Clinical research protocols commonly use natural language to specify the criteria used to build studies. This applies not only to prospective studies like clinical trials, but also observational research using electronic health data. Algorithms defined in natural language are often imprecise, open to multiple interpretations, and generally difficult to reproduce accurately. Researchers could benefit from a language that removes the ambiguity of natural language while increasing the reproducibility of their research algorithms. We created a language that unambiguously defines and structures a set of criteria in a flexible, easily parse-able, and human readable, JSON format. This format can be translated into SQL queries that run against a pre-defined data structure (OMOP’s Common Data Model (CDM)). These queries can be visualized to facilitate communication and understanding of the underlying selection process.

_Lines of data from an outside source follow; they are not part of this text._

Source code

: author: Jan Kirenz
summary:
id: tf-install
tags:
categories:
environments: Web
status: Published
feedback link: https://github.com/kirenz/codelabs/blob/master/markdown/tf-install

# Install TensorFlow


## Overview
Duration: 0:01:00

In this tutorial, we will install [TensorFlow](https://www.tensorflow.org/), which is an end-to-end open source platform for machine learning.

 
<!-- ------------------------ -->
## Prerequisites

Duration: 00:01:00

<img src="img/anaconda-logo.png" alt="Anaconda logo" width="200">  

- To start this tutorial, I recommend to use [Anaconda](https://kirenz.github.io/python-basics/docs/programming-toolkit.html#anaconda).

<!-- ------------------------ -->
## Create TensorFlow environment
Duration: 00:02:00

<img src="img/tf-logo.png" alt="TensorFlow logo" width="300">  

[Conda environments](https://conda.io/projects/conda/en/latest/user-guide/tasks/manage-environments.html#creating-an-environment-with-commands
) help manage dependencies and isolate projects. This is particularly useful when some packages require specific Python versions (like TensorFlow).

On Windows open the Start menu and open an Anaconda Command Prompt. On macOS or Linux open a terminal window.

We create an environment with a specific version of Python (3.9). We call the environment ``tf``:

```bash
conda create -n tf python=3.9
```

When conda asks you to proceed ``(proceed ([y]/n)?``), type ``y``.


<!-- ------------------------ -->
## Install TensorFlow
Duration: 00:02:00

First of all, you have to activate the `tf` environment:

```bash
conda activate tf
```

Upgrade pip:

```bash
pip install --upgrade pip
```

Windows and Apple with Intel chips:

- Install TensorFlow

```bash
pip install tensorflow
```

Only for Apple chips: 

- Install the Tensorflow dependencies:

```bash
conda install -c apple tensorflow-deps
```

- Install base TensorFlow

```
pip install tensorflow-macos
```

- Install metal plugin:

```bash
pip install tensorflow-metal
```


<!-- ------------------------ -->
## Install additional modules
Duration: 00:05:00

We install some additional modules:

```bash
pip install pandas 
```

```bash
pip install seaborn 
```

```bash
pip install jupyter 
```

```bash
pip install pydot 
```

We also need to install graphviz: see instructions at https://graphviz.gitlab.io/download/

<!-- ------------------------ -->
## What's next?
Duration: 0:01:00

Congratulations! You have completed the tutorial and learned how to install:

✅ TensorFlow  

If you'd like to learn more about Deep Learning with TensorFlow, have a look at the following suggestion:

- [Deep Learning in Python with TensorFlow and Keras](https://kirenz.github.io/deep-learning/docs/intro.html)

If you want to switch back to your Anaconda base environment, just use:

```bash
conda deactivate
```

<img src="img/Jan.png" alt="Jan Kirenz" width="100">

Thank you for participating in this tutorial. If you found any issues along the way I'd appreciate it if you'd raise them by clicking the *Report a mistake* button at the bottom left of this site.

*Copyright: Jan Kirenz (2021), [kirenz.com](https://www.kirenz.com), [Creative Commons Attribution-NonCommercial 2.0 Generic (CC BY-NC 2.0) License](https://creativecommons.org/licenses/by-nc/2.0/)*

Structuring Clinical Trial Eligibility Criteria with Common Data Model
G. Levy-Fix, A. Yaman, C. Weng, Columbia University
This paper presents a method for classifying and structuring free-text clinical trial eligibility criteria using the OMOP Common Data Model (CDM). Our method was applied to eligibility criteria text available from the largest clinical trial repository ClinicalTrials.gov. Structurally complex criteria were simplified and rewritten as simpler sentences connected by logical operators AND or OR. Semantic annotation using the Unified Medical Language System (UMLS) and other support semantics was performed before criteria were clustered into groups, which were further classified into selected CDM domain categories according to the semantic type combination patterns in each cluster. Key criteria attributes were then extracted and annotated using the OMOP CDM.